| Task requirements |
Which lines in the records below hold the word "subsection"? Copy each of them.

| Material for the task |
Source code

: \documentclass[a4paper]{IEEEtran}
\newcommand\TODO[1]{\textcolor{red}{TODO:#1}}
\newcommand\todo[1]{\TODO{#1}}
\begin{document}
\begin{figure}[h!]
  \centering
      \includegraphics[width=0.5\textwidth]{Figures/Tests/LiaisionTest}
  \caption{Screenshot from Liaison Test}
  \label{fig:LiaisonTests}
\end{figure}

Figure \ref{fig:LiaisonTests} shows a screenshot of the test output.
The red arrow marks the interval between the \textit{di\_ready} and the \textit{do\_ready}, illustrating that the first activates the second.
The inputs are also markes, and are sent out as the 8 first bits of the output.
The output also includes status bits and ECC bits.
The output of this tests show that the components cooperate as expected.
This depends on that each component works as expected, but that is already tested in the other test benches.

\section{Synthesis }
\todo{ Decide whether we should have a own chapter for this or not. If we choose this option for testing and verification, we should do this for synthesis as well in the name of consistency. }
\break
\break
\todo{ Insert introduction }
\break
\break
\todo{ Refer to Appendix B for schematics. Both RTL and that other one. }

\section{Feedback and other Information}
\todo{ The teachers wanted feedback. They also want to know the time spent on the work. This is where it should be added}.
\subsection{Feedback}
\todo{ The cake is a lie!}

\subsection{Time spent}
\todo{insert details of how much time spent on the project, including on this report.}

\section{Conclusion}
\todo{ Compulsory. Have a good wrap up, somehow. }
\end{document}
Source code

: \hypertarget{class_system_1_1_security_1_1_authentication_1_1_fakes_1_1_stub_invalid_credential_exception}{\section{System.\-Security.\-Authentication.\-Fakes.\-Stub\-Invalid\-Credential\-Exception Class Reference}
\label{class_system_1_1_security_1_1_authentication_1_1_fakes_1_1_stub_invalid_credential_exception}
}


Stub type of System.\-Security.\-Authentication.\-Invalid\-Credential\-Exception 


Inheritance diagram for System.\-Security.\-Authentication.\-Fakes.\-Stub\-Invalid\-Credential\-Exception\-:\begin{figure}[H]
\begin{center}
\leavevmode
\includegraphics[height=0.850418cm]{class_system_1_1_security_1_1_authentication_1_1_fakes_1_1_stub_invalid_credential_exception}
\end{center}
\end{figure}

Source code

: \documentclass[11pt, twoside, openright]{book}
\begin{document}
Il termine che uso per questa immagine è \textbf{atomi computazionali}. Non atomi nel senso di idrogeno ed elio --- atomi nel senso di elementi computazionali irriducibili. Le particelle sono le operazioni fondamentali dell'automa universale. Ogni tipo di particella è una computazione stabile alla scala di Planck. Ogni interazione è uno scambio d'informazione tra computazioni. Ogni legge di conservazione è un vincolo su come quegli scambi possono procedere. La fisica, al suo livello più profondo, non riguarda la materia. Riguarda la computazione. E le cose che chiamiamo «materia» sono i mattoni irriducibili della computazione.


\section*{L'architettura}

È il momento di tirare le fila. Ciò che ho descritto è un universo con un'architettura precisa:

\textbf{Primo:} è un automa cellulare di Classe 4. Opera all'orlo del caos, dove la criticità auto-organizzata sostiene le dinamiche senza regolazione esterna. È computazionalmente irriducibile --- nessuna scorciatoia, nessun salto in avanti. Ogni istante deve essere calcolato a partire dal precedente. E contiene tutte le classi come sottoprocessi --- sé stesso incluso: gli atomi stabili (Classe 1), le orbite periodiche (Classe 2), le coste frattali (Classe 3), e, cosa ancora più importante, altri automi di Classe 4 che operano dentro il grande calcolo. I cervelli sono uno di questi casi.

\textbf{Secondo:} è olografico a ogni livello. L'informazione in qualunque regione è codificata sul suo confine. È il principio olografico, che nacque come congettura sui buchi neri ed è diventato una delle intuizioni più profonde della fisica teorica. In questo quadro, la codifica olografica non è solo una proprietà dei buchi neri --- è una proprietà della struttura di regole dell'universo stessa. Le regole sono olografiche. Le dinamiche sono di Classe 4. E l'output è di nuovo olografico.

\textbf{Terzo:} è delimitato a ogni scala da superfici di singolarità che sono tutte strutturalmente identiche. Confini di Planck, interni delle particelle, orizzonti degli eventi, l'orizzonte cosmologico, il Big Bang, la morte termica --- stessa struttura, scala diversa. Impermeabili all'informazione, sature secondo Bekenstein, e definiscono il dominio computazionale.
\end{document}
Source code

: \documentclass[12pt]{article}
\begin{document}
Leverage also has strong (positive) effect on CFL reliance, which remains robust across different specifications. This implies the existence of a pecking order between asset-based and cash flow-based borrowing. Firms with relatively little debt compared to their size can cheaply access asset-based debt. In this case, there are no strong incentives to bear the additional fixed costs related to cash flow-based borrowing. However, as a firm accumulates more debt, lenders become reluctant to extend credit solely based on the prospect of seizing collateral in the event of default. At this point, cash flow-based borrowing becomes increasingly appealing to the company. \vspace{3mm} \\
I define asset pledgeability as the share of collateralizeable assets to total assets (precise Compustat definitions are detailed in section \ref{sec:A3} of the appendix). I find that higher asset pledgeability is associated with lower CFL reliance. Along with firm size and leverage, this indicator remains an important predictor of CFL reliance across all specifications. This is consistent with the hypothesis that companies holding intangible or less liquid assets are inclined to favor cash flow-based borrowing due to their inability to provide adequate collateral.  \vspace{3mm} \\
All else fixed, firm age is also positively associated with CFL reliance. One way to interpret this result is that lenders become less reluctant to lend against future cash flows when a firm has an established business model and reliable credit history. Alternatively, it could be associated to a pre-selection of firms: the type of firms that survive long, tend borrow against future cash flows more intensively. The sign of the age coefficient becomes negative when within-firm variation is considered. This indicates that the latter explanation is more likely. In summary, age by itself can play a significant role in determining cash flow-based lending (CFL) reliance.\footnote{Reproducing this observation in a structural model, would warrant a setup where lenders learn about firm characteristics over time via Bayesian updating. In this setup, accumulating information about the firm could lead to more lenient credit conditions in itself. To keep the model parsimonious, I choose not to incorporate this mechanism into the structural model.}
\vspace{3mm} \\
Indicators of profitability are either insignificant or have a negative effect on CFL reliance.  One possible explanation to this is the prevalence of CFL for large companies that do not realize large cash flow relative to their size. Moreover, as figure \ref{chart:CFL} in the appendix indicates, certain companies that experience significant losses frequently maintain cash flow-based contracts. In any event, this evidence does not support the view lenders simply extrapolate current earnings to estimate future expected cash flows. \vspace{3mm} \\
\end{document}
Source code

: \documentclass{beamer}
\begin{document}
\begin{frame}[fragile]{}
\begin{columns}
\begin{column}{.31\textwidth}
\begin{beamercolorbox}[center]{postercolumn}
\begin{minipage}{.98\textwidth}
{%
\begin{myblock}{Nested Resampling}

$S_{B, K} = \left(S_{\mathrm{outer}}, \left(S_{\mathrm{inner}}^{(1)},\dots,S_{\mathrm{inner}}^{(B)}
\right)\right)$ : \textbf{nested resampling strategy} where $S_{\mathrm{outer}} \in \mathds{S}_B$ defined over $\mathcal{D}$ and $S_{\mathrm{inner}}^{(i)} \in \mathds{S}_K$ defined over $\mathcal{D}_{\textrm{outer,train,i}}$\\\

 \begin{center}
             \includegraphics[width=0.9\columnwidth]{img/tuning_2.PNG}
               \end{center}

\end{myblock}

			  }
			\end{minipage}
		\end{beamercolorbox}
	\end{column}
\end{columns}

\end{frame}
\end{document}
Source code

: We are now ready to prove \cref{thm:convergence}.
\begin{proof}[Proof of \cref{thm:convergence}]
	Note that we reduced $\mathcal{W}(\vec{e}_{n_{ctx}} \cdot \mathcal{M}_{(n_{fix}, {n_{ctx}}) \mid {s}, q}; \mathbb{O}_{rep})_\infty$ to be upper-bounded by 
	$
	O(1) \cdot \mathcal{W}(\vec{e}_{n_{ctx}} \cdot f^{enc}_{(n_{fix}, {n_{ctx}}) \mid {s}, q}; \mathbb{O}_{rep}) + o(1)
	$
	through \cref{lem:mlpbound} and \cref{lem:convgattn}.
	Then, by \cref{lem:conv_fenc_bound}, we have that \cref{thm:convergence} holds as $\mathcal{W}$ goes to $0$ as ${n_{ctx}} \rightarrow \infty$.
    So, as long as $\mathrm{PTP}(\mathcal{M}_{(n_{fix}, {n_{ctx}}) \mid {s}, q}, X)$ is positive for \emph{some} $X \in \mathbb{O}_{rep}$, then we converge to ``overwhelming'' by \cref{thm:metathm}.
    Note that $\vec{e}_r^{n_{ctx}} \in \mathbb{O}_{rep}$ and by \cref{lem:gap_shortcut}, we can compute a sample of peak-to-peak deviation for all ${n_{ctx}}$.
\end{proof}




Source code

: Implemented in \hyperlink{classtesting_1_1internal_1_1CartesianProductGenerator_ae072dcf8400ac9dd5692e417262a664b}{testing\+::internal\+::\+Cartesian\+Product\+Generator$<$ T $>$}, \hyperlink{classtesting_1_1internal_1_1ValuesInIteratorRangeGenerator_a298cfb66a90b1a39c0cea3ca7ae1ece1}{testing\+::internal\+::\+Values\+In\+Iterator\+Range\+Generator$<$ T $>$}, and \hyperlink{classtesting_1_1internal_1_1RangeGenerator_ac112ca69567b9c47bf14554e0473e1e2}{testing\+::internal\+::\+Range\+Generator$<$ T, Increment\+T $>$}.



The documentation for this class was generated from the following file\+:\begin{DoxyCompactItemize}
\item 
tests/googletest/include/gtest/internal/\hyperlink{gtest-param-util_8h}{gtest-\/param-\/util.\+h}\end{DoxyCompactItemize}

| Written answer |
\subsection{Feedback}
\subsection{Time spent}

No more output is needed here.